» Given data
# # # #
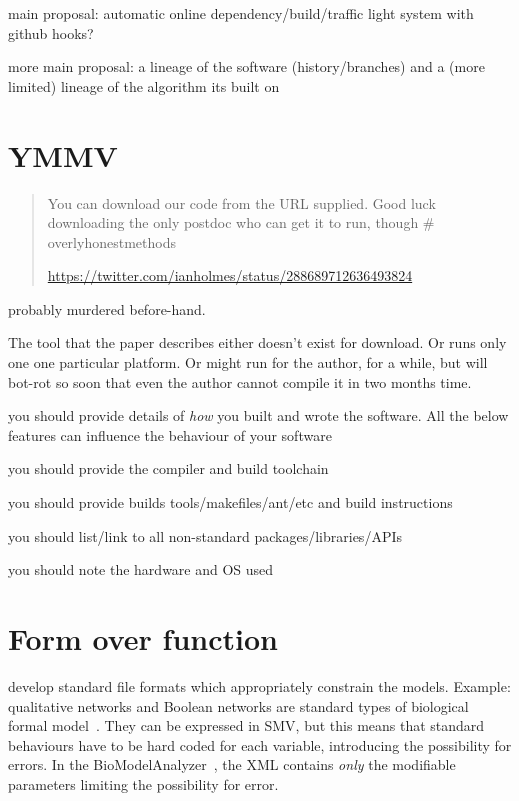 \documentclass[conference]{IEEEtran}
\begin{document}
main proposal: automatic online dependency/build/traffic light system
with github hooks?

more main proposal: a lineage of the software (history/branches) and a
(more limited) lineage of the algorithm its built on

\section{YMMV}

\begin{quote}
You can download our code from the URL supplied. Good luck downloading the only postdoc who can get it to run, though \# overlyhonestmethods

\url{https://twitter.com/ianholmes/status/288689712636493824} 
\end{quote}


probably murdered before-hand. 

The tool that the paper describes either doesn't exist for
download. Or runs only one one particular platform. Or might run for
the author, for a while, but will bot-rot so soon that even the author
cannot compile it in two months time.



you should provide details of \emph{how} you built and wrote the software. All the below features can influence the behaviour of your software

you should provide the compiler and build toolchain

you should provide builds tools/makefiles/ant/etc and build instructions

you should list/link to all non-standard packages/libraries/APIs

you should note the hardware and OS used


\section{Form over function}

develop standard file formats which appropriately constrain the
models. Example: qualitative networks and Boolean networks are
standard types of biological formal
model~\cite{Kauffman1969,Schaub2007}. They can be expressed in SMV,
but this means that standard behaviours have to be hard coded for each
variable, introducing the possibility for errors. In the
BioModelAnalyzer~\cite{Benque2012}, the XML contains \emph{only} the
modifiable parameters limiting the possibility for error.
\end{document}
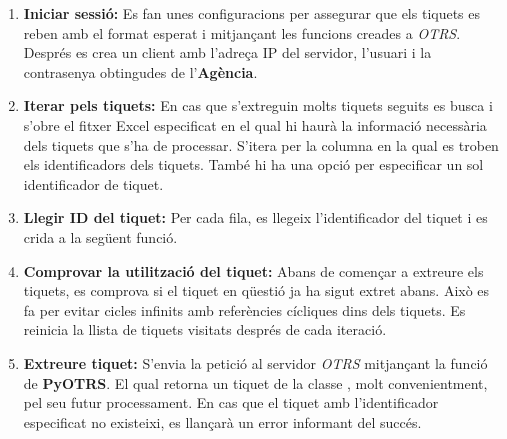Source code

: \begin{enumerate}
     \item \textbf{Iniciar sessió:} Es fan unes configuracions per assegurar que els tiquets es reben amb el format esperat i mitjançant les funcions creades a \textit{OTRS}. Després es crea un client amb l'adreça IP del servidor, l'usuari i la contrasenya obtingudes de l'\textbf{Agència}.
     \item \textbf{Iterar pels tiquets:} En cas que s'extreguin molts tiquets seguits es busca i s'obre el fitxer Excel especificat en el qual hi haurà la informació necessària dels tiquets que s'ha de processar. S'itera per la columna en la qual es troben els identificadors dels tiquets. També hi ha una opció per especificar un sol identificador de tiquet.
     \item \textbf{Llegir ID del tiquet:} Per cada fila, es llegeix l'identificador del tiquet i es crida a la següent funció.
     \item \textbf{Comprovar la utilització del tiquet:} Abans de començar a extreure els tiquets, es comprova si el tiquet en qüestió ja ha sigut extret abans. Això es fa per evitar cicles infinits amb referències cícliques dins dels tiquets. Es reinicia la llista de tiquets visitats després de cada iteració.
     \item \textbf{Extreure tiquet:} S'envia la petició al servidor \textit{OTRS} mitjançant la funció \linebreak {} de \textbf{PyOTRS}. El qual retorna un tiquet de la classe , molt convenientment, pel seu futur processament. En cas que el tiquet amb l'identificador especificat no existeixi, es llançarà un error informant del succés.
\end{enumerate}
# # # #
» Exercise details
I need each line of the entries that holds the string "item" located and copied.

» Completed task
     \item \textbf{Iniciar sessió:} Es fan unes configuracions per assegurar que els tiquets es reben amb el format esperat i mitjançant les funcions creades a \textit{OTRS}. Després es crea un client amb l'adreça IP del servidor, l'usuari i la contrasenya obtingudes de l'\textbf{Agència}.
     \item \textbf{Iterar pels tiquets:} En cas que s'extreguin molts tiquets seguits es busca i s'obre el fitxer Excel especificat en el qual hi haurà la informació necessària dels tiquets que s'ha de processar. S'itera per la columna en la qual es troben els identificadors dels tiquets. També hi ha una opció per especificar un sol identificador de tiquet.
     \item \textbf{Llegir ID del tiquet:} Per cada fila, es llegeix l'identificador del tiquet i es crida a la següent funció.
     \item \textbf{Comprovar la utilització del tiquet:} Abans de començar a extreure els tiquets, es comprova si el tiquet en qüestió ja ha sigut extret abans. Això es fa per evitar cicles infinits amb referències cícliques dins dels tiquets. Es reinicia la llista de tiquets visitats després de cada iteració.
     \item \textbf{Extreure tiquet:} S'envia la petició al servidor \textit{OTRS} mitjançant la funció \linebreak {} de \textbf{PyOTRS}. El qual retorna un tiquet de la classe , molt convenientment, pel seu futur processament. En cas que el tiquet amb l'identificador especificat no existeixi, es llançarà un error informant del succés.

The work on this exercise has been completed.